According to the authors, the system’s reliability is ensured by relying on cross-region duplication, Flink checkpoints and Kafka’s record retention policy. Accuracy is accomplished by leveraging exactly-once semantics in Kafka and Flink, upsert operations in Pinot and unique record identifiers for idempotency and deduplication purposes.
The combination of Kafka transactions with Flink checkpoints and its two-phase commit protocol ensures that Kafka consumers see only fully processed events. Additionally, it provides that the Kafka offsets stored in checkpoints are in line with committed records. With Kafka transactions, any uncommitted events caused by failures are ignored. Flink’s checkpoints happen periodically and give stateful jobs the same semantics as failure-free execution by allowing it to recover state and stream positions from a known-good point in time in case of failure. Combining Flink's checkpoints with its two-phase commit protocol enables exactly-once semantics.

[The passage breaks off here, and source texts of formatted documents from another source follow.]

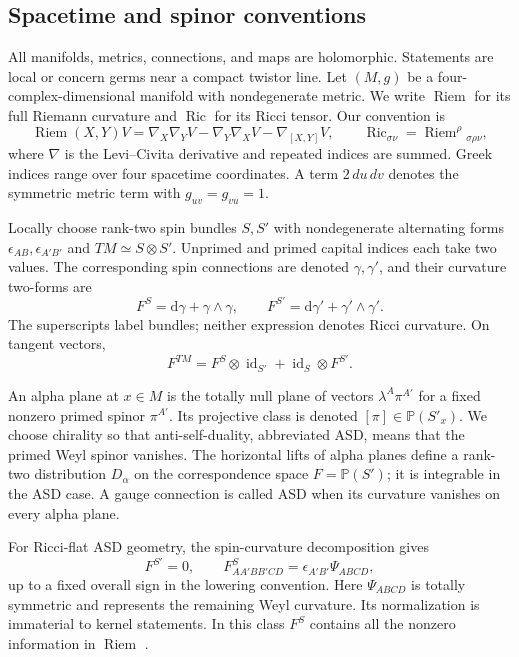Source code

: \documentclass[11pt]{article}
\numberwithin{equation}{section}
\theoremstyle{definition}
\theoremstyle{remark}
\newcommand{\dd}{\mathrm d}
\newcommand{\Riem}{\operatorname{Riem}}
\newcommand{\Ric}{\operatorname{Ric}}
\newcommand{\id}{\operatorname{id}}
\begin{document}
\subsection{Spacetime and spinor conventions}

All manifolds, metrics, connections, and maps are holomorphic. Statements are local or concern germs near a compact twistor line. Let $(M,g)$ be a four-complex-dimensional manifold with nondegenerate metric. We write $\Riem$ for its full Riemann curvature and $\Ric$ for its Ricci tensor. Our convention is
\begin{equation}\label{eq:riem-convention}
\Riem(X,Y)V=\nabla_X\nabla_YV-\nabla_Y\nabla_XV-\nabla_{[X,Y]}V,
\qquad
\Ric_{\sigma\nu}=\Riem^\rho{}_{\sigma\rho\nu},
\end{equation}
where $\nabla$ is the Levi--Civita derivative and repeated indices are summed. Greek indices range over four spacetime coordinates. A term $2\,du\,dv$ denotes the symmetric metric term with $g_{uv}=g_{vu}=1$.

Locally choose rank-two spin bundles $S,S'$ with nondegenerate alternating forms $\epsilon_{AB},\epsilon_{A'B'}$ and $TM\simeq S\otimes S'$. Unprimed and primed capital indices each take two values. The corresponding spin connections are denoted $\gamma,\gamma'$, and their curvature two-forms are
\begin{equation}\label{eq:spin-curvature-definition}
F^S=\dd\gamma+\gamma\wedge\gamma,
\qquad F^{S'}=\dd\gamma'+\gamma'\wedge\gamma'.
\end{equation}
The superscripts label bundles; neither expression denotes Ricci curvature. On tangent vectors,
\begin{equation}\label{eq:tangent-spin-curvature}
F^{TM}=F^S\otimes\id_{S'}+\id_S\otimes F^{S'}.
\end{equation}

An alpha plane at $x\in M$ is the totally null plane of vectors $\lambda^A\pi^{A'}$ for a fixed nonzero primed spinor $\pi^{A'}$. Its projective class is denoted $[\pi]\in\mathbb P(S'_x)$. We choose chirality so that anti-self-duality, abbreviated ASD, means that the primed Weyl spinor vanishes. The horizontal lifts of alpha planes define a rank-two distribution $D_\alpha$ on the correspondence space $F=\mathbb P(S')$; it is integrable in the ASD case. A gauge connection is called ASD when its curvature vanishes on every alpha plane.

For Ricci-flat ASD geometry, the spin-curvature decomposition gives
\begin{equation}\label{eq:vacuum-spin-curvature}
F^{S'}=0,
\qquad
F^S_{AA'BB'CD}=\epsilon_{A'B'}\Psi_{ABCD},
\end{equation}
up to a fixed overall sign in the lowering convention. Here $\Psi_{ABCD}$ is totally symmetric and represents the remaining Weyl curvature. Its normalization is immaterial to kernel statements. In this class $F^S$ contains all the nonzero information in $\Riem$ \cite{AHS}.
\end{document}
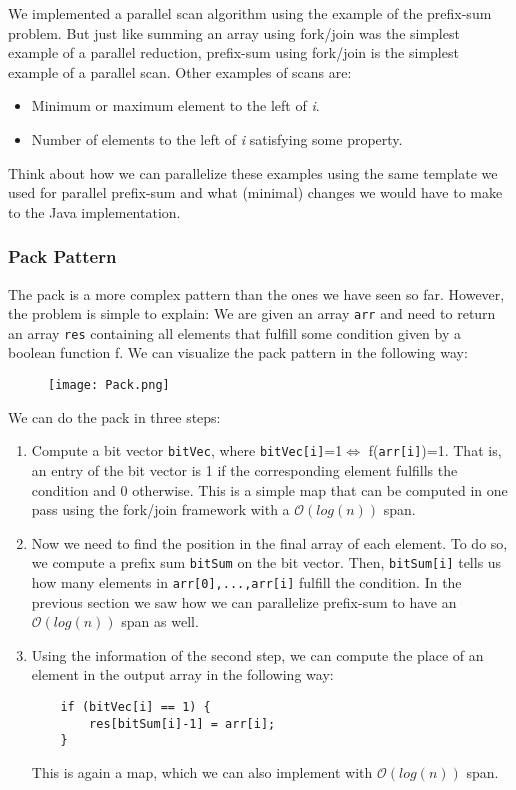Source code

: \documentclass[main.tex]{subfiles}
\begin{document}
We implemented a parallel scan algorithm using the example of the prefix-sum problem. But just like summing an array using fork/join was the simplest example of a parallel reduction, prefix-sum using fork/join is the simplest example of a parallel scan. Other examples of scans are:

\begin{itemize}
  \item Minimum or maximum element to the left of \textit{i}.
  \item Number of elements to the left of \textit{i} satisfying some property.
\end{itemize}

\noindent Think about how we can parallelize these examples using the same template we used for parallel prefix-sum and what (minimal) changes we would have to make to the Java implementation.

\subsubsection{Pack Pattern}
The pack is a more complex pattern than the ones we have seen so far. However, the problem is simple to explain: We are given an array \texttt{arr} and need to return an array \texttt{res} containing all elements that fulfill some condition given by a boolean function f. We can visualize the pack pattern in the following way:

\begin{figure}[H]
    \centering
    \texttt{[image: Pack.png]}
\end{figure}

\noindent We can do the pack in three steps:

\begin{enumerate}
  \item Compute a bit vector \texttt{bitVec}, where \texttt{bitVec[i]}=1\(\iff\) f(\texttt{arr[i]})=1. That is, an entry of the bit vector is 1 if the corresponding element fulfills the condition and 0 otherwise. This is a simple map that can be computed in one pass using the fork/join framework with a \(\mathcal{O}(log(n))\) span.
  \item Now we need to find the position in the final array of each element. To do so, we compute a prefix sum \texttt{bitSum} on the bit vector. Then, \texttt{bitSum[i]} tells us how many elements in \texttt{arr[0],...,arr[i]} fulfill the condition. In the previous section we saw how we can parallelize prefix-sum to have an \(\mathcal{O}(log(n))\) span as well.
  \item Using the information of the second step, we can compute the place of an element in the output array in the following way:
    \begin{verbatim}
    if (bitVec[i] == 1) {
        res[bitSum[i]-1] = arr[i];
    }
    \end{verbatim}
    This is again a map, which we can also implement with \(\mathcal{O}(log(n))\) span.
\end{enumerate}
\end{document}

Source: https://eng.uber.com/real-time-exactly-once-ad-event-processing/
Incoming raw ad events are validated, deduplicated with the help of Flink’s keyed state, stored temporarily in a Docstore database, and aggregated into one-minute tumbling windows. The authors explain that they chose this one-minute window because it’s simultaneously small enough to provide good granularity for analysis and large enough to avoid overloading their databases with write operations. The aggregation results receive a unique identifier.
Another job correlates order and ad events. Its results also receive a unique identifier. The authors add that the time-to-live setting of ad events stored in the Docstore database guarantees that only relevant events are held: they exist only during the duration of their correlation window.
According to the authors, the unique record identifiers generated are used with Pinot’s upsert feature to ensure that records with the same identifier are never duplicated and maintain exactly-once semantics. They are used with a similar purpose in Hive for record deduplication.
The authors point out that their Pinot deployment is active-active across their two regions and does not replicate data. Therefore, a Flink job unions events from both regions, ensuring that the same data is stored in both.
Apache Kafka is a distributed event streaming platform widely used in the industry. Apache Flink is used for performing stateful computations on streaming data because of its low latency, reliability and exactly-once characteristics. Apache Pinot allows building user-facing latency-sensitive analytical applications.